Scones get a seriously bad rap. People think they’re bland, dense, and/or crumbly. People think you can only enjoy them if you have a mug of coffee or tea with them. Branny told me that her husband thinks they taste like chalk. And these people aren’t completely wrong – some scones are pretty terrible. As for the whether they need to be accompanied by a hot drink, I happen to think that everything even a little sweet is better with coffee or tea. But that doesn’t mean that I can’t enjoy a cookie without coffee.
Like a lot of foods, you might have to make scones yourself to get good ones. I can’t personally attest to the scones at coffee shops, but if they’re on par with every other baked treat I’ve ordered from a national coffee shop chain, they’ll be stale and bland. Don’t judge scones based on this example.
Scones are similar to biscuits, although many scone recipes have eggs included, which is rare in biscuits. In both, the dry ingredients are mixed first, and cold butter is cut in, then cold liquid is gently stirred in. Compared to the last scone recipe I made, this one has less butter, but richer dairy (cream as opposed to yogurt + milk).
The cream changes the texture from flaky to melt-in-your-mouth tender. They’re sweet, but only slightly so, and studded by juicy, tart bits of rhubarb. There’s nothing bland, dense, crumbly, or chalky about these scones, and while I enjoyed mine with my Saturday cup of coffee, a hot drink is not required to appreciate these. If you think you don’t like scones, try these.
I only used 1½ cups (2 stalks) of rhubarb, but it wasn’t nearly enough. I would even err on the high side of 2 cups.
Update 5/8/2012 – While many people have had good results with this recipe, a few commenters have complained that their dough was too wet.
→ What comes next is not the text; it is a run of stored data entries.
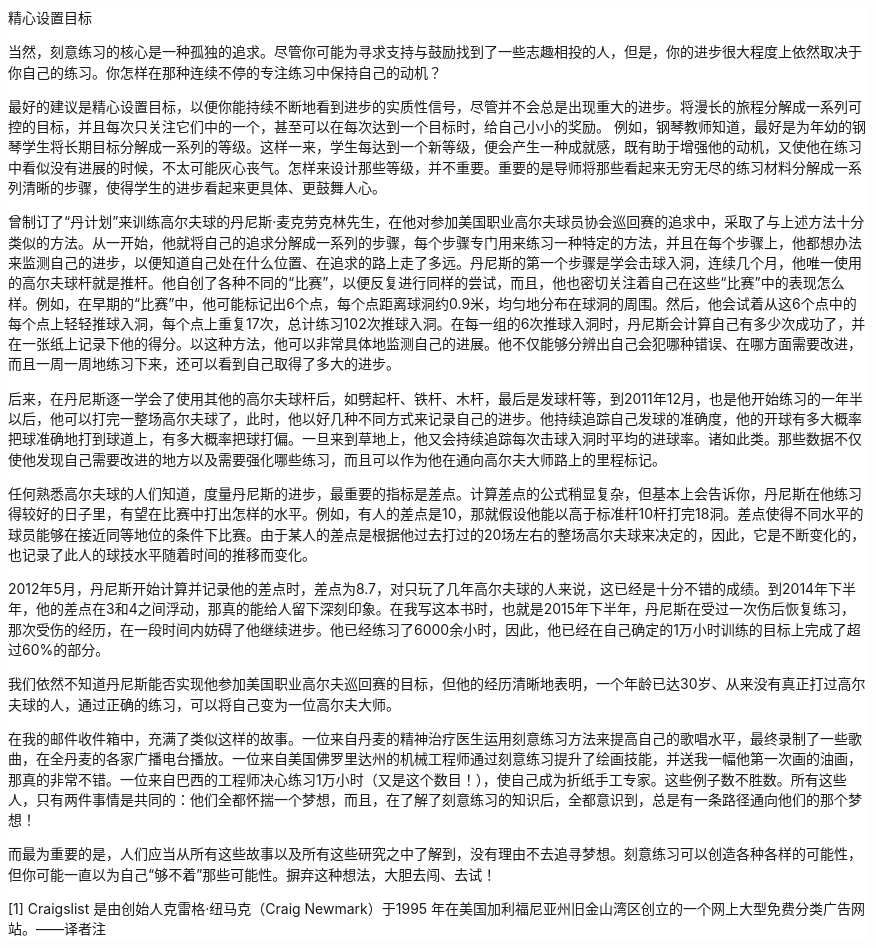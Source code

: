 



精心设置目标


当然，刻意练习的核心是一种孤独的追求。尽管你可能为寻求支持与鼓励找到了一些志趣相投的人，但是，你的进步很大程度上依然取决于你自己的练习。你怎样在那种连续不停的专注练习中保持自己的动机？

最好的建议是精心设置目标，以便你能持续不断地看到进步的实质性信号，尽管并不会总是出现重大的进步。将漫长的旅程分解成一系列可控的目标，并且每次只关注它们中的一个，甚至可以在每次达到一个目标时，给自己小小的奖励。 例如，钢琴教师知道，最好是为年幼的钢琴学生将长期目标分解成一系列的等级。这样一来，学生每达到一个新等级，便会产生一种成就感，既有助于增强他的动机，又使他在练习中看似没有进展的时候，不太可能灰心丧气。怎样来设计那些等级，并不重要。重要的是导师将那些看起来无穷无尽的练习材料分解成一系列清晰的步骤，使得学生的进步看起来更具体、更鼓舞人心。

曾制订了“丹计划”来训练高尔夫球的丹尼斯·麦克劳克林先生，在他对参加美国职业高尔夫球员协会巡回赛的追求中，采取了与上述方法十分类似的方法。从一开始，他就将自己的追求分解成一系列的步骤，每个步骤专门用来练习一种特定的方法，并且在每个步骤上，他都想办法来监测自己的进步，以便知道自己处在什么位置、在追求的路上走了多远。丹尼斯的第一个步骤是学会击球入洞，连续几个月，他唯一使用的高尔夫球杆就是推杆。他自创了各种不同的“比赛”，以便反复进行同样的尝试，而且，他也密切关注着自己在这些“比赛”中的表现怎么样。例如，在早期的“比赛”中，他可能标记出6个点，每个点距离球洞约0.9米，均匀地分布在球洞的周围。然后，他会试着从这6个点中的每个点上轻轻推球入洞，每个点上重复17次，总计练习102次推球入洞。在每一组的6次推球入洞时，丹尼斯会计算自己有多少次成功了，并在一张纸上记录下他的得分。以这种方法，他可以非常具体地监测自己的进展。他不仅能够分辨出自己会犯哪种错误、在哪方面需要改进，而且一周一周地练习下来，还可以看到自己取得了多大的进步。

后来，在丹尼斯逐一学会了使用其他的高尔夫球杆后，如劈起杆、铁杆、木杆，最后是发球杆等，到2011年12月，也是他开始练习的一年半以后，他可以打完一整场高尔夫球了，此时，他以好几种不同方式来记录自己的进步。他持续追踪自己发球的准确度，他的开球有多大概率把球准确地打到球道上，有多大概率把球打偏。一旦来到草地上，他又会持续追踪每次击球入洞时平均的进球率。诸如此类。那些数据不仅使他发现自己需要改进的地方以及需要强化哪些练习，而且可以作为他在通向高尔夫大师路上的里程标记。

任何熟悉高尔夫球的人们知道，度量丹尼斯的进步，最重要的指标是差点。计算差点的公式稍显复杂，但基本上会告诉你，丹尼斯在他练习得较好的日子里，有望在比赛中打出怎样的水平。例如，有人的差点是10，那就假设他能以高于标准杆10杆打完18洞。差点使得不同水平的球员能够在接近同等地位的条件下比赛。由于某人的差点是根据他过去打过的20场左右的整场高尔夫球来决定的，因此，它是不断变化的，也记录了此人的球技水平随着时间的推移而变化。

2012年5月，丹尼斯开始计算并记录他的差点时，差点为8.7，对只玩了几年高尔夫球的人来说，这已经是十分不错的成绩。到2014年下半年，他的差点在3和4之间浮动，那真的能给人留下深刻印象。在我写这本书时，也就是2015年下半年，丹尼斯在受过一次伤后恢复练习，那次受伤的经历，在一段时间内妨碍了他继续进步。他已经练习了6000余小时，因此，他已经在自己确定的1万小时训练的目标上完成了超过60%的部分。

我们依然不知道丹尼斯能否实现他参加美国职业高尔夫巡回赛的目标，但他的经历清晰地表明，一个年龄已达30岁、从来没有真正打过高尔夫球的人，通过正确的练习，可以将自己变为一位高尔夫大师。

在我的邮件收件箱中，充满了类似这样的故事。一位来自丹麦的精神治疗医生运用刻意练习方法来提高自己的歌唱水平，最终录制了一些歌曲，在全丹麦的各家广播电台播放。一位来自美国佛罗里达州的机械工程师通过刻意练习提升了绘画技能，并送我一幅他第一次画的油画，那真的非常不错。一位来自巴西的工程师决心练习1万小时（又是这个数目！），使自己成为折纸手工专家。这些例子数不胜数。所有这些人，只有两件事情是共同的：他们全都怀揣一个梦想，而且，在了解了刻意练习的知识后，全都意识到，总是有一条路径通向他们的那个梦想！

而最为重要的是，人们应当从所有这些故事以及所有这些研究之中了解到，没有理由不去追寻梦想。刻意练习可以创造各种各样的可能性，但你可能一直以为自己“够不着”那些可能性。摒弃这种想法，大胆去闯、去试！

[1] Craigslist 是由创始人克雷格·纽马克（Craig Newmark）于1995 年在美国加利福尼亚州旧金山湾区创立的一个网上大型免费分类广告网站。——译者注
This might have to do with imprecise volume measurements of flour, variability in rhubarb juiciness, or perhaps the size of the eggs used. Regardless, start with ½ cup of cream, then add more until the dough comes together but holds its shape. It might be sticky, but you should be able to pat it out with floured hands.
2½ cups (12 ounces) all-purpose flour
½ cup sugar (3.5 ounces) plus 3 tablespoons
1 tablespoon baking powder
½ teaspoon salt
¾ stick (6 tablespoons) cold unsalted butter, cut into bits
2 cups diced rhubarb (¼-inch cubes), about 3 stalks
1 large egg
1 large egg yolk
1 cup heavy cream (see update)
1. Preheat oven to 400F and line a large baking sheet with parchment paper. Adjust a baking rack to the middle position. In a small bowl, mix the rhubarb with 3 tablespoons sugar.
2. In a food processor, pulse the flour, ½ cup sugar, baking powder, and salt a few times, just to mix. Distribute the butter evenly over the dry ingredients and pulse until the mixture resembles coarse meal. Transfer to a large bowl.
3. Stir the rhubarb into the flour mixture. Lightly beat the egg, yolk, and cream together in a bowl (use the same one you used for the rhubarb), then add this mixture to the flour mixture. Stir until just combined.
4. On a well-floured surface with floured hands, pat the dough into a 1-inch-thick round (about 8 inches in diameter). Using a 2-inch round cutter or rim of a glass dipped in flour, cut out as many rounds as possible, rerolling scraps as necessary. Arrange rounds about 1 inch apart on baking sheet and bake for 15 to 20 minutes, or until pale golden. Transfer the scones to a cooling rack and let them cool slightly before serving.